There’s More Than Meets the Eye in the Fungus Gardens of Ants
Ants that tend and harvest gardens of fungus have been closely studied for dozens of years, and are often cited as a model system for symbiosis. However, two other key players–an antibiotic-producing bacteria and a garden parasite, which have likely been co-evolving with the ants and the fungus for tens of millions of years–have been identified in recent years by Cameron Currie, a newly hired professor of bacteriology in the College of Agricultural and Life Sciences.
“The larger implications of this work are an applied understanding of how hosts and pathogens evolve,” explains Currie, who came to the University of Wisconsin-Madison from the University of Kansas. “Among other things, we might be able to use this particular model to learn more about antibiotic resistance, and possibly develop new natural products.”
About 210 species of ants-found from the southern United States to South America-are known to tend gardens of fungus. This well-documented phenomenon is a classic example of mutualism, or a mutually beneficial symbiosis, says Currie: the ants get nutrients from the fungus, and the fungus is cultivated, spread and protected by the ants. The two organisms have likely been co-evolving for 50 to 65 million years, fine-tuning their delicate relationship.
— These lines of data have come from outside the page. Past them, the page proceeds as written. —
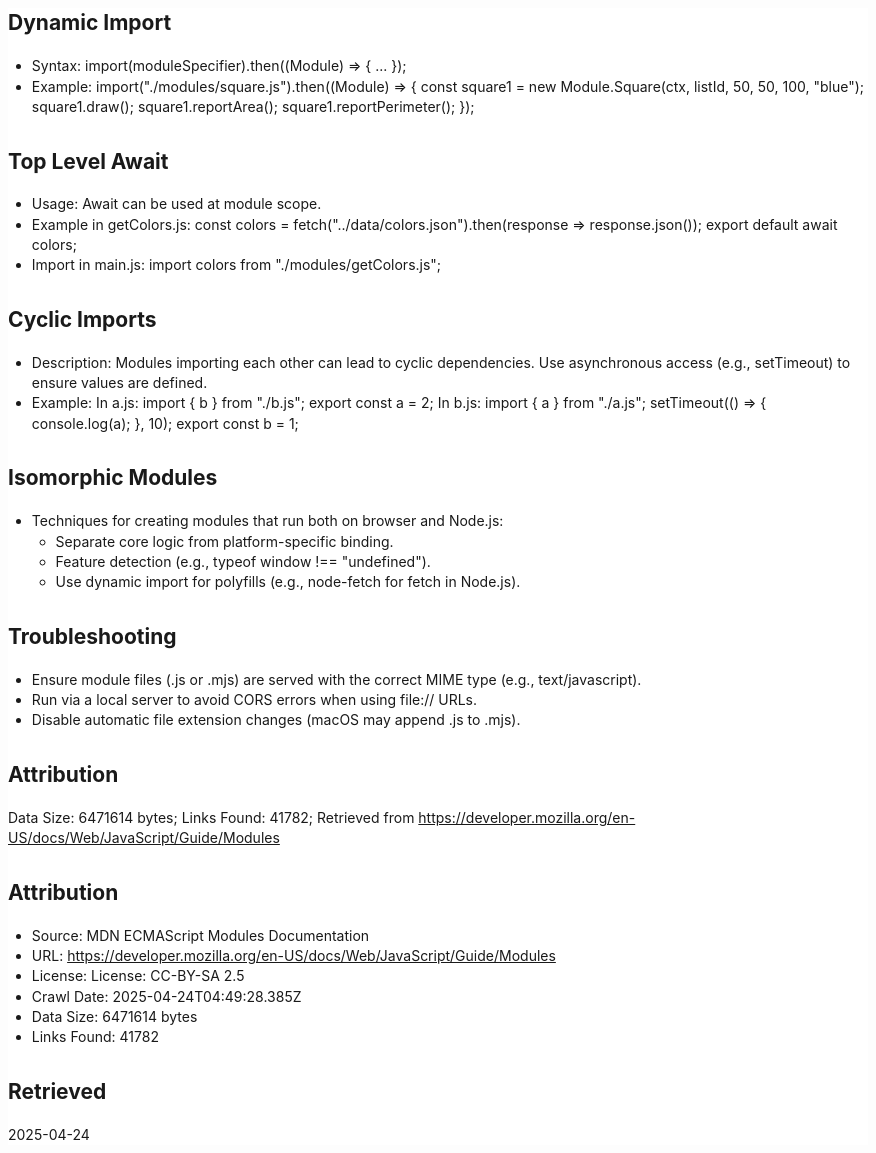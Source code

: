 ## Dynamic Import
- Syntax: import(moduleSpecifier).then((Module) => { ... });
- Example:
  import("./modules/square.js").then((Module) => {
    const square1 = new Module.Square(ctx, listId, 50, 50, 100, "blue");
    square1.draw();
    square1.reportArea();
    square1.reportPerimeter();
  });

## Top Level Await
- Usage: Await can be used at module scope.
- Example in getColors.js:
  const colors = fetch("../data/colors.json").then(response => response.json());
  export default await colors;
- Import in main.js:
  import colors from "./modules/getColors.js";

## Cyclic Imports
- Description: Modules importing each other can lead to cyclic dependencies. Use asynchronous access (e.g., setTimeout) to ensure values are defined.
- Example:
  In a.js: import { b } from "./b.js"; export const a = 2;
  In b.js: import { a } from "./a.js"; setTimeout(() => { console.log(a); }, 10); export const b = 1;

## Isomorphic Modules
- Techniques for creating modules that run both on browser and Node.js:
  - Separate core logic from platform-specific binding.
  - Feature detection (e.g., typeof window !== "undefined").
  - Use dynamic import for polyfills (e.g., node-fetch for fetch in Node.js).

## Troubleshooting
- Ensure module files (.js or .mjs) are served with the correct MIME type (e.g., text/javascript).
- Run via a local server to avoid CORS errors when using file:// URLs.
- Disable automatic file extension changes (macOS may append .js to .mjs).

## Attribution
Data Size: 6471614 bytes; Links Found: 41782; Retrieved from https://developer.mozilla.org/en-US/docs/Web/JavaScript/Guide/Modules

## Attribution
- Source: MDN ECMAScript Modules Documentation
- URL: https://developer.mozilla.org/en-US/docs/Web/JavaScript/Guide/Modules
- License: License: CC-BY-SA 2.5
- Crawl Date: 2025-04-24T04:49:28.385Z
- Data Size: 6471614 bytes
- Links Found: 41782

## Retrieved
2025-04-24
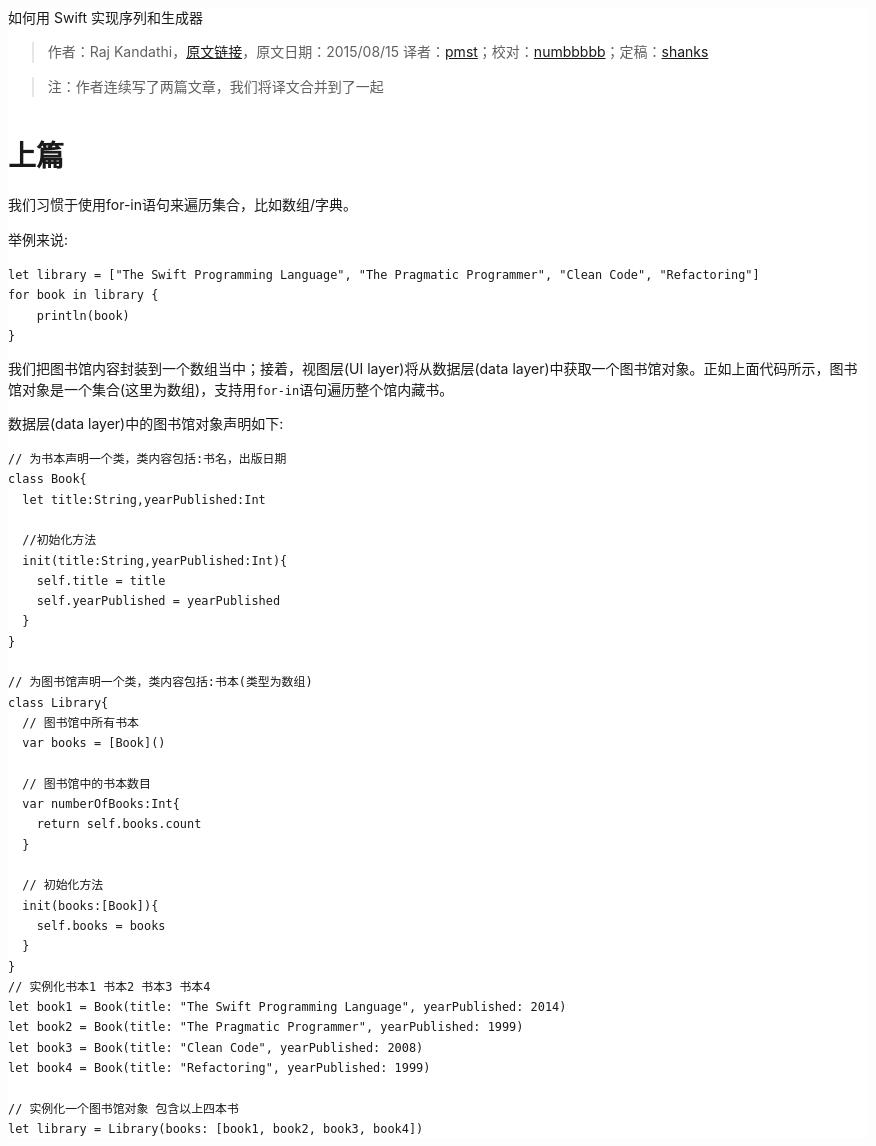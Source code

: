 如何用 Swift 实现序列和生成器

> 作者：Raj Kandathi，[原文链接](http://rajkandathi.com/swift-sequencetype-generatortype/)，原文日期：2015/08/15
> 译者：[pmst](http://www.jianshu.com/users/596f2ba91ce9/latest_articles)；校对：[numbbbbb](https://github.com/numbbbbb)；定稿：[shanks](http://codebuild.me/)
  







> 注：作者连续写了两篇文章，我们将译文合并到了一起

# 上篇

我们习惯于使用for-in语句来遍历集合，比如数组/字典。

举例来说:

    
    let library = ["The Swift Programming Language", "The Pragmatic Programmer", "Clean Code", "Refactoring"]
    for book in library {
        println(book)
    }

我们把图书馆内容封装到一个数组当中；接着，视图层(UI layer)将从数据层(data layer)中获取一个图书馆对象。正如上面代码所示，图书馆对象是一个集合(这里为数组)，支持用`for-in`语句遍历整个馆内藏书。



数据层(data layer)中的图书馆对象声明如下:

    
    // 为书本声明一个类，类内容包括:书名，出版日期
    class Book{
      let title:String,yearPublished:Int
    ​
      //初始化方法
      init(title:String,yearPublished:Int){
        self.title = title
        self.yearPublished = yearPublished
      }
    }
    ​
    // 为图书馆声明一个类，类内容包括:书本(类型为数组)
    class Library{
      // 图书馆中所有书本
      var books = [Book]()  
    ​
      // 图书馆中的书本数目
      var numberOfBooks:Int{
        return self.books.count
      }
    ​
      // 初始化方法
      init(books:[Book]){
        self.books = books
      }
    }
    // 实例化书本1 书本2 书本3 书本4  
    let book1 = Book(title: "The Swift Programming Language", yearPublished: 2014)
    let book2 = Book(title: "The Pragmatic Programmer", yearPublished: 1999)
    let book3 = Book(title: "Clean Code", yearPublished: 2008)
    let book4 = Book(title: "Refactoring", yearPublished: 1999)
    ​
    // 实例化一个图书馆对象 包含以上四本书
    let library = Library(books: [book1, book2, book3, book4])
Currie says he became interested in the ant-fungus partnership because of a curious footnote in the story: although fungus reproduces asexually-which usually makes an organism a target for parasites-the ants” gardens seemed to be free of disease. His investigation revealed that the gardens are actually frequently infected by a specialized fungal parasite, but that the ants fight to protect their crop, both by physically weeding and removing the parasite and by culturing bacteria, on their own bodies, that produce antibiotics.
Currie describes parasitism as a potential arms race-as hosts and their parasites co-evolve, each must continually evolve to resist or attack the other. In this case the ants, fungus and antibiotic-producing bacteria are all aligned in opposition to the parasite, which is trying to overcome the defense mechanisms set up to protect the fungus.
“This is a 65-million year old system that spans biogeographical realms,” Currie explains. “It can be a useful model in examining some human disease issues, including the evolution of antibiotic resistance, and it shows us how mutualism and symbiosis shape species diversity.”
Currie conducts ongoing field research on several of the species including a group called the leaf-cutters, which live in Panama and other countries. He notes that a typical colony might have five million workers, and consist of hundreds of chambers. “It”s a massive underground city of ant and fungus,” he says, “and the soldier ants can bite through shoe leather!”
Currie adds that he hopes to explore natural products based on his work. “The UW is very supportive of this, and it”s one of the reasons I came here,” he says.